Tenía razón el escritor Luca Doninelli al comparar la muerte de Tzvetan Todorov, el pasado 7 de febrero en París, con la desaparición de un pariente querido que dedicó toda su vida a custodiar un tesoro familiar. Uno de los últimos grandes amantes del humanismo (este es el tesoro) y sus valores, practicados en un trabajo intelectual difícil de catalogar desde un punto de vista disciplinar, Todorov fue un historiador de las ideas, un teórico de la literatura, un filósofo y –como le gustaba decir de sí mismo– ante todo un “antropólogo” en sentido amplio, es decir, un observador del ser humano. Tarea que no desarrollaba según observaciones experimentales sino más bien mediante el análisis y la interpretación de productos culturales de naturaleza muy variada: novelas, documentos históricos, escritos filosóficos y últimamente también obras de artes figurativas. Un eclecticismo tal que hacía de Todorov tanto un autor muy estudiado (sus obras) como poco conocido (su persona).

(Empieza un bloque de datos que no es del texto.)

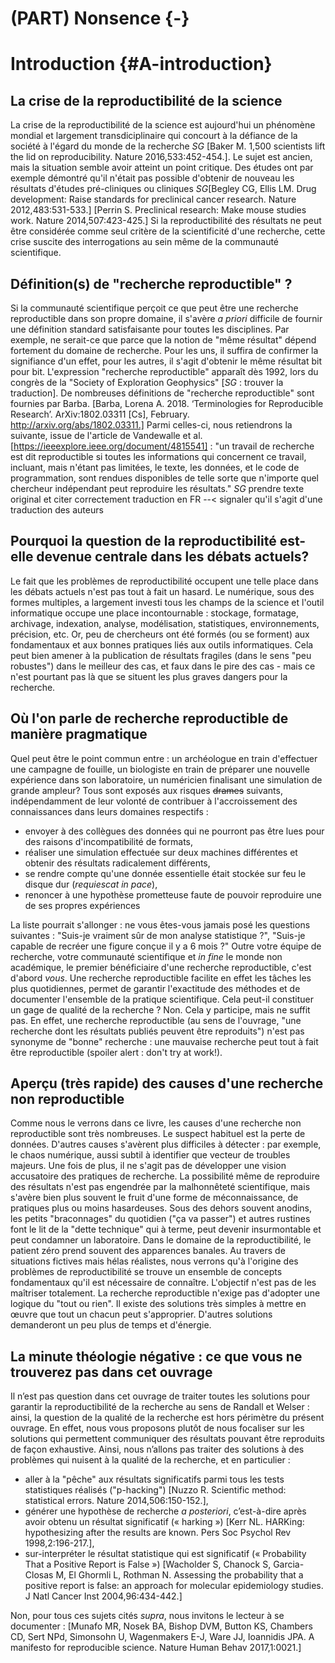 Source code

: # (PART) Nonsence {-}

# Introduction {#A-introduction}

## La crise de la reproductibilité de la science

La crise de la reproductibilité de la science est aujourd'hui un phénomène mondial et
largement transdiciplinaire qui concourt à la défiance de la société à l'égard
du monde de la recherche *SG* [Baker M. 1,500 scientists lift the lid on reproducibility. Nature 2016,533:452-454.]. Le sujet est ancien, mais la situation semble avoir atteint un point critique. Des études ont par exemple démontré qu'il n'était pas possible d'obtenir de nouveau les résultats d'études pré-cliniques ou cliniques *SG*[Begley CG, Ellis LM. Drug development: Raise standards for preclinical cancer research. Nature 2012,483:531-533.] [Perrin S. Preclinical research: Make mouse studies work. Nature 2014,507:423-425.] Si la reproductibilité des résultats ne peut être considérée comme seul critère de la scientificité d'une recherche, cette crise suscite des interrogations au sein même de la communauté scientifique.

## Définition(s) de "recherche reproductible" ?

Si la communauté scientifique perçoit ce que peut être une recherche reproductible dans son
propre domaine, il s'avère *a priori* difficile de fournir une
définition standard satisfaisante pour toutes les disciplines. Par exemple, ne serait-ce que parce que la notion de "même
résultat" dépend fortement du domaine de recherche. Pour les uns, il suffira de confirmer
la signifiance d'un effet, pour les autres, il s'agit d'obtenir le même
résultat bit pour bit. L'expression "recherche reproductible" apparaît dès 1992, lors du congrès de la "Society of Exploration Geophysics" [*SG* : trouver la traduction]. De nombreuses définitions de "recherche reproductible" sont fournies par Barba. [Barba, Lorena A. 2018. ‘Terminologies for Reproducible Research’. ArXiv:1802.03311 [Cs], February. http://arxiv.org/abs/1802.03311.] Parmi celles-ci, nous retiendrons la suivante, issue de l'article de Vandewalle et al.[https://ieeexplore.ieee.org/document/4815541] : 
"un travail de recherche est dit reproductible si toutes les informations qui concernent ce travail, incluant, mais n'étant pas limitées, le texte, les données, et le code de programmation, sont rendues disponibles de telle sorte que n'importe quel chercheur indépendant peut reproduire les résultats." *SG* prendre texte original et citer correctement traduction en FR --< signaler qu'il s'agit d'une traduction des auteurs

## Pourquoi la question de la reproductibilité est-elle devenue centrale dans les débats actuels?
Le fait que les problèmes de reproductibilité occupent une telle place dans les débats actuels n'est
pas tout à fait un hasard. Le numérique, sous des formes multiples, a largement
investi tous les champs de la science et l'outil informatique occupe une place incontournable : stockage, formatage,
archivage, indexation, analyse, modélisation, statistiques, 
environnements, précision, etc. Or, peu de chercheurs ont été 
formés (ou se forment) aux fondamentaux et aux bonnes pratiques liés aux outils informatiques. Cela peut
bien amener à la publication de résultats fragiles (dans le sens "peu robustes") dans le meilleur
des cas, et faux dans le pire des cas - mais ce n'est pourtant pas là que se
situent les plus graves dangers pour la recherche. 

## Où l'on parle de recherche reproductible de manière pragmatique
Quel peut être le point commun entre : un archéologue en train d'effectuer une campagne de fouille, 
un biologiste en train de préparer une nouvelle expérience dans son laboratoire,
un numéricien finalisant une simulation de grande ampleur? 
Tous sont exposés aux risques ~~drames~~ suivants, indépendamment de leur volonté de contribuer à l'accroissement
des connaissances dans leurs domaines respectifs : 
- envoyer à des collègues des données qui ne pourront pas être lues pour des raisons
d'incompatibilité de formats,
- réaliser une simulation effectuée sur deux machines différentes et obtenir des résultats radicalement différents,
- se rendre compte qu'une donnée essentielle était stockée sur feu le disque dur (*requiescat in pace*),
- renoncer à une hypothèse prometteuse faute de pouvoir reproduire une de ses propres expériences

La liste pourrait s'allonger : 
ne vous êtes-vous jamais posé les questions suivantes : "Suis-je vraiment sûr de mon analyse statistique ?", "Suis-je capable de recréer une figure conçue il y a 6 mois ?" Outre votre équipe de recherche, votre communauté scientifique et *in fine* le monde non académique, le premier bénéficiaire d'une recherche reproductible, c'est d'abord *vous*. Une recherche
reproductible facilite en effet les tâches les plus quotidiennes, permet de garantir
l'exactitude des méthodes et de documenter l'ensemble de la pratique
scientifique. Cela peut-il constituer un gage de qualité de la recherche ? Non. Cela y
participe, mais ne suffit pas. En effet, une recherche reproductible (au sens de l'ouvrage, "une recherche dont les résultats publiés peuvent être reproduits") n'est pas synonyme de "bonne"
recherche : une mauvaise recherche peut tout à fait être
reproductible (spoiler alert : don't try at work!).

## Aperçu (très rapide) des causes d'une recherche non reproductible

Comme nous le verrons dans ce livre, les causes d'une recherche
non reproductible sont très nombreuses. Le suspect habituel est la perte de données.
D'autres causes s'avèrent plus difficiles à détecter : par exemple, le chaos numérique, aussi subtil à identifier que vecteur de troubles majeurs. 
Une fois de plus, il ne s'agit pas de développer une vision accusatoire des pratiques de recherche.
La possibilité même de reproduire des résultats n'est pas engendrée par la malhonnêteté scientifique, mais s'avère bien plus souvent le fruit d'une forme de méconnaissance, de pratiques plus ou moins hasardeuses. 
Sous des dehors souvent anodins, les petits "braconnages" du quotidien ("ça va passer") et autres rustines font le lit de la "dette technique" qui à terme, peut devenir insurmontable et peut condamner un laboratoire. Dans le domaine de la reproductibilité, le patient zéro prend souvent des apparences banales. 
Au travers de situations fictives mais hélas réalistes, nous verrons qu'à l'origine
des problèmes de reproductibilité se trouve un ensemble de concepts fondamentaux qu'il
est nécessaire de connaître. L'objectif n'est pas de les maîtriser totalement. La
recherche reproductible n'exige pas d'adopter une logique du "tout ou rien". Il existe
des solutions très simples à mettre en œuvre que tout un chacun peut s'approprier.
D'autres solutions demanderont un peu plus de temps et d'énergie. 

## La minute théologie négative : ce que vous ne trouverez pas dans cet ouvrage

Il n’est pas question dans cet ouvrage de traiter toutes les solutions pour garantir la reproductibilité de la recherche au sens de Randall et Welser : ainsi, la question de la qualité de la recherche est hors périmètre du présent ouvrage. En effet, nous vous proposons plutôt de nous focaliser sur les solutions qui permettent communiquer des résultats pouvant être reproduits de façon exhaustive. 
Ainsi, nous n’allons pas traiter des solutions à des problèmes qui nuisent à la qualité de la recherche, et en particulier : 
- aller à la "pêche" aux résultats significatifs parmi tous les tests statistiques réalisés ("p-hacking") [Nuzzo R. Scientific method: statistical errors. Nature 2014,506:150-152.], 
- générer une hypothèse de recherche *a posteriori*, c’est-à-dire après avoir obtenu un résultat significatif (« harking ») [Kerr NL. HARKing: hypothesizing after the results are known. Pers Soc Psychol Rev 1998,2:196-217.], 
- sur-interpréter le résultat statistique qui est significatif (« Probability That a Positive Report is False ») [Wacholder S, Chanock S, Garcia-Closas M, El Ghormli L, Rothman N. Assessing the probability that a positive report is false: an approach for molecular epidemiology studies. J Natl Cancer Inst 2004,96:434-442.] 

Non, pour tous ces sujets cités *supra*, nous invitons le lecteur à se documenter : [Munafo MR, Nosek BA, Bishop DVM, Button KS, Chambers CD, Sert NPd, Simonsohn U, Wagenmakers E-J, Ware JJ, Ioannidis JPA. A manifesto for reproducible science. Nature Human Behav 2017,1:0021.]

Nacido en 1939 en una familia búlgara culta perseguida por el régimen comunista, Todorov se traslada a París en 1963. Allí entra en los círculos estructuralistas y se quedará a vivir en la capital francesa el resto de su vida. Un periodo decisivo fue su gradual alejamiento del estructuralismo, que encuentra en el libro dedicado a Michail Bachtin y su “principio dialógico” (1981) un nudo fundamental. Los grandes temas de su pensamiento maduro se encuentran en una de las obras más conocidas de Todorov, “La conquista de América”, cuyo subtítulo resulta bastante revelador, “El problema del otro” (1982). Se podría decir que la misma adhesión inicial al estructuralismo estuvo motivada, más o menos conscientemente, por la intuición de que esta perspectiva iluminaría la alteridad radical que habita en el ser humano desde su nacimiento, la del lenguaje. Y es que ninguno de nosotros ha elegido su lengua materna y, propiamente, no puede decirse que el lenguaje nos pertenezca sino que más bien nosotros le pertenecemos a él, que “somos hablados”.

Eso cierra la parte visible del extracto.